START THE DATA

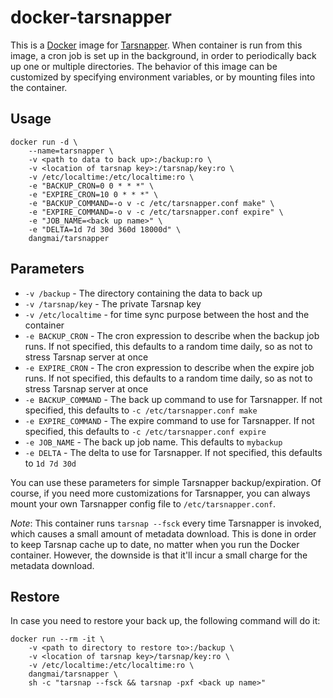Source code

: docker-tarsnapper
=================

This is a [Docker](https://www.docker.com/) image for [Tarsnapper](https://github.com/miracle2k/tarsnapper).
When container is run from this image, a cron job is set up in the background,
in order to periodically back up one or multiple directories.
The behavior of this image can be customized by specifying environment variables,
or by mounting files into the container.

Usage
-----
```
docker run -d \
    --name=tarsnapper \
    -v <path to data to back up>:/backup:ro \
    -v <location of tarsnap key>:/tarsnap/key:ro \
    -v /etc/localtime:/etc/localtime:ro \
    -e "BACKUP_CRON=0 0 * * *" \
    -e "EXPIRE_CRON=10 0 * * *" \
    -e "BACKUP_COMMAND=-o v -c /etc/tarsnapper.conf make" \
    -e "EXPIRE_COMMAND=-o v -c /etc/tarsnapper.conf expire" \
    -e "JOB_NAME=<back up name>" \
    -e "DELTA=1d 7d 30d 360d 18000d" \
    dangmai/tarsnapper
```

Parameters
----------

- `-v /backup` - The directory containing the data to back up
- `-v /tarsnap/key` - The private Tarsnap key
- `-v /etc/localtime` - for time sync purpose between the host and the container
- `-e BACKUP_CRON` - The cron expression to describe when the backup job runs.
If not specified, this defaults to a random time daily,
so as not to stress Tarsnap server at once
- `-e EXPIRE_CRON` - The cron expression to describe when the expire job runs.
If not specified, this defaults to a random time daily,
so as not to stress Tarsnap server at once
- `-e BACKUP_COMMAND` - The back up command to use for Tarsnapper.
If not specified, this defaults to `-c /etc/tarsnapper.conf make`
- `-e EXPIRE_COMMAND` - The expire command to use for Tarsnapper.
If not specified, this defaults to `-c /etc/tarsnapper.conf expire`
- `-e JOB_NAME` - The back up job name. This defaults to `mybackup`
- `-e DELTA` - The delta to use for Tarsnapper.
If not specified, this defaults to `1d 7d 30d`

You can use these parameters for simple Tarsnapper backup/expiration.
Of course, if you need more customizations for Tarsnapper,
you can always mount your own Tarsnapper config file to `/etc/tarsnapper.conf`.

*Note*: This container runs `tarsnap --fsck` every time Tarsnapper is invoked,
which causes a small amount of metadata download.
This is done in order to keep Tarsnap cache up to date,
no matter when you run the Docker container.
However, the downside is that it'll incur a small charge for the metadata download.

Restore
-------

In case you need to restore your back up, the following command will do it:

```
docker run --rm -it \
    -v <path to directory to restore to>:/backup \
    -v <location of tarsnap key>/tarsnap/key:ro \
    -v /etc/localtime:/etc/localtime:ro \
    dangmai/tarsnapper \
    sh -c "tarsnap --fsck && tarsnap -pxf <back up name>"
```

END THE DATA

- [TRY IT]
Quote verbatim the line containing "delta to use for Tarsnapper." and every line after it through the end of the records above.

- [RESULT]
- `-e DELTA` - The delta to use for Tarsnapper.
If not specified, this defaults to `1d 7d 30d`

You can use these parameters for simple Tarsnapper backup/expiration.
Of course, if you need more customizations for Tarsnapper,
you can always mount your own Tarsnapper config file to `/etc/tarsnapper.conf`.

*Note*: This container runs `tarsnap --fsck` every time Tarsnapper is invoked,
which causes a small amount of metadata download.
This is done in order to keep Tarsnap cache up to date,
no matter when you run the Docker container.
However, the downside is that it'll incur a small charge for the metadata download.

Restore
-------

In case you need to restore your back up, the following command will do it:

```
docker run --rm -it \
    -v <path to directory to restore to>:/backup \
    -v <location of tarsnap key>/tarsnap/key:ro \
    -v /etc/localtime:/etc/localtime:ro \
    dangmai/tarsnapper \
    sh -c "tarsnap --fsck && tarsnap -pxf <back up name>"
```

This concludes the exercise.